Document images with source code
****************************************

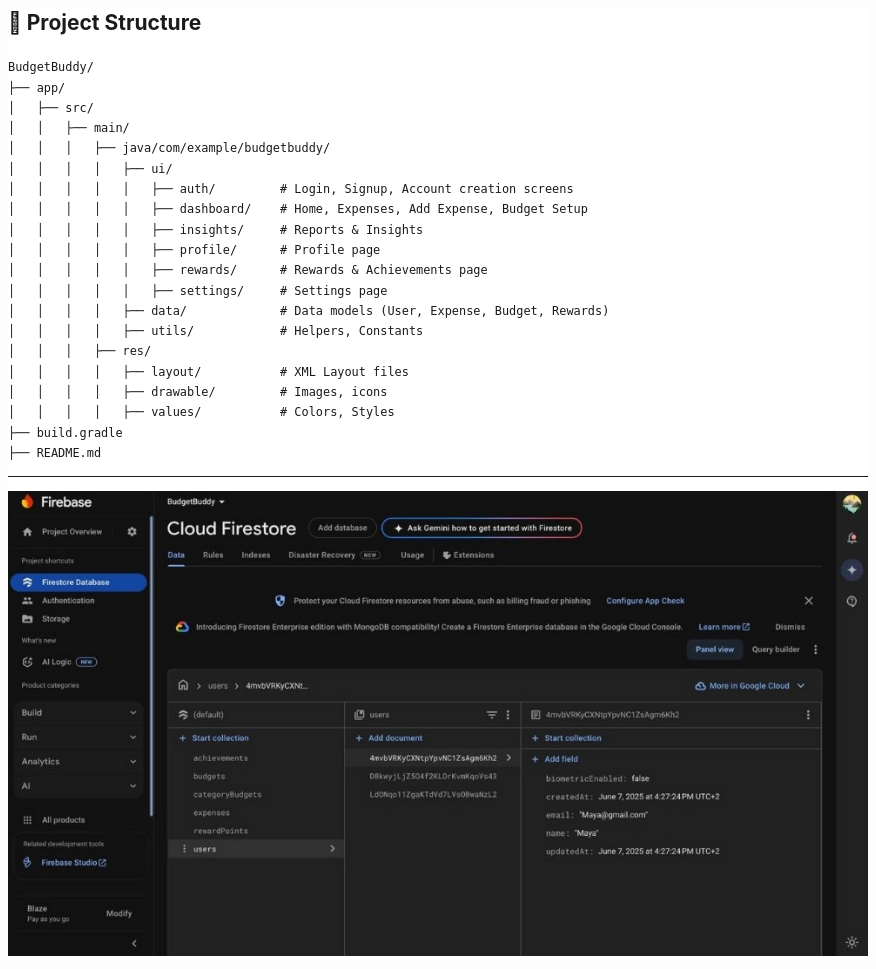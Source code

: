 ## 📂 Project Structure

```
BudgetBuddy/
├── app/
│   ├── src/
│   │   ├── main/
│   │   │   ├── java/com/example/budgetbuddy/
│   │   │   │   ├── ui/
│   │   │   │   │   ├── auth/         # Login, Signup, Account creation screens
│   │   │   │   │   ├── dashboard/    # Home, Expenses, Add Expense, Budget Setup
│   │   │   │   │   ├── insights/     # Reports & Insights
│   │   │   │   │   ├── profile/      # Profile page
│   │   │   │   │   ├── rewards/      # Rewards & Achievements page
│   │   │   │   │   ├── settings/     # Settings page
│   │   │   │   ├── data/             # Data models (User, Expense, Budget, Rewards)
│   │   │   │   ├── utils/            # Helpers, Constants
│   │   │   ├── res/
│   │   │   │   ├── layout/           # XML Layout files
│   │   │   │   ├── drawable/         # Images, icons
│   │   │   │   ├── values/           # Colors, Styles
├── build.gradle
├── README.md
```

---

![📂 Project Structure](image13.jpeg)
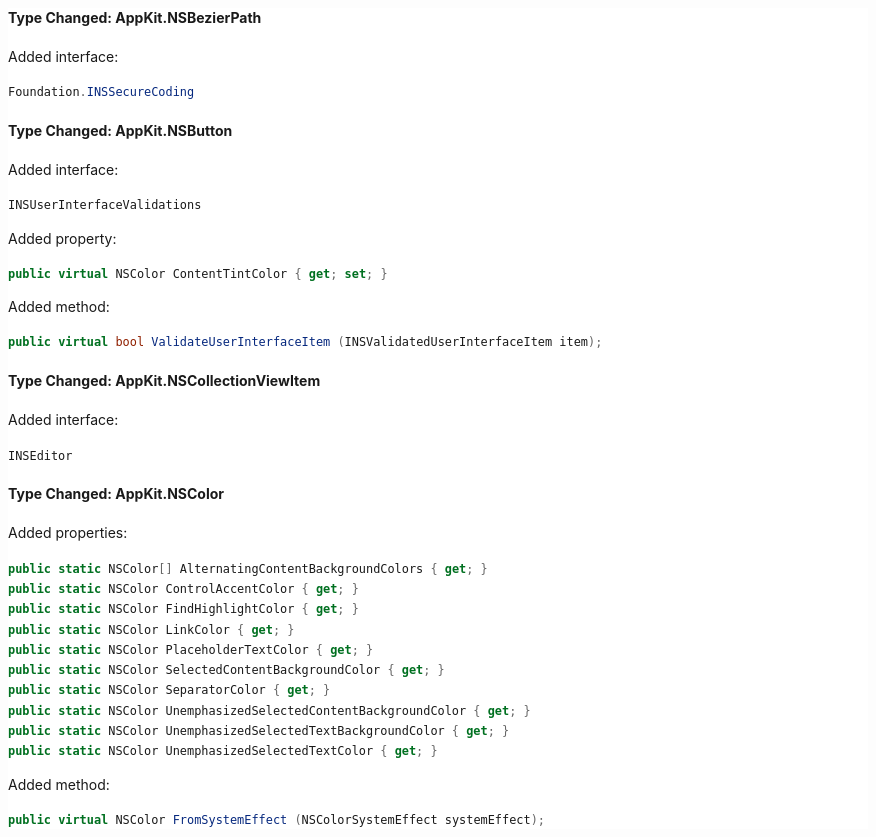 
#### Type Changed: AppKit.NSBezierPath

Added interface:

```csharp
Foundation.INSSecureCoding
```


#### Type Changed: AppKit.NSButton

Added interface:

```csharp
INSUserInterfaceValidations
```

Added property:

```csharp
public virtual NSColor ContentTintColor { get; set; }
```

Added method:

```csharp
public virtual bool ValidateUserInterfaceItem (INSValidatedUserInterfaceItem item);
```


#### Type Changed: AppKit.NSCollectionViewItem

Added interface:

```csharp
INSEditor
```


#### Type Changed: AppKit.NSColor

Added properties:

```csharp
public static NSColor[] AlternatingContentBackgroundColors { get; }
public static NSColor ControlAccentColor { get; }
public static NSColor FindHighlightColor { get; }
public static NSColor LinkColor { get; }
public static NSColor PlaceholderTextColor { get; }
public static NSColor SelectedContentBackgroundColor { get; }
public static NSColor SeparatorColor { get; }
public static NSColor UnemphasizedSelectedContentBackgroundColor { get; }
public static NSColor UnemphasizedSelectedTextBackgroundColor { get; }
public static NSColor UnemphasizedSelectedTextColor { get; }
```

Added method:

```csharp
public virtual NSColor FromSystemEffect (NSColorSystemEffect systemEffect);
```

****************************************

§ ASSIGNMENT
The output should consist only of the lines from the one with "#### Type Changed: AppKit.NSColor" through the final line of the records above, exactly.

§ EXPECTED ANSWER
#### Type Changed: AppKit.NSColor

Added properties:

```csharp
public static NSColor[] AlternatingContentBackgroundColors { get; }
public static NSColor ControlAccentColor { get; }
public static NSColor FindHighlightColor { get; }
public static NSColor LinkColor { get; }
public static NSColor PlaceholderTextColor { get; }
public static NSColor SelectedContentBackgroundColor { get; }
public static NSColor SeparatorColor { get; }
public static NSColor UnemphasizedSelectedContentBackgroundColor { get; }
public static NSColor UnemphasizedSelectedTextBackgroundColor { get; }
public static NSColor UnemphasizedSelectedTextColor { get; }
```

Added method:

```csharp
public virtual NSColor FromSystemEffect (NSColorSystemEffect systemEffect);
```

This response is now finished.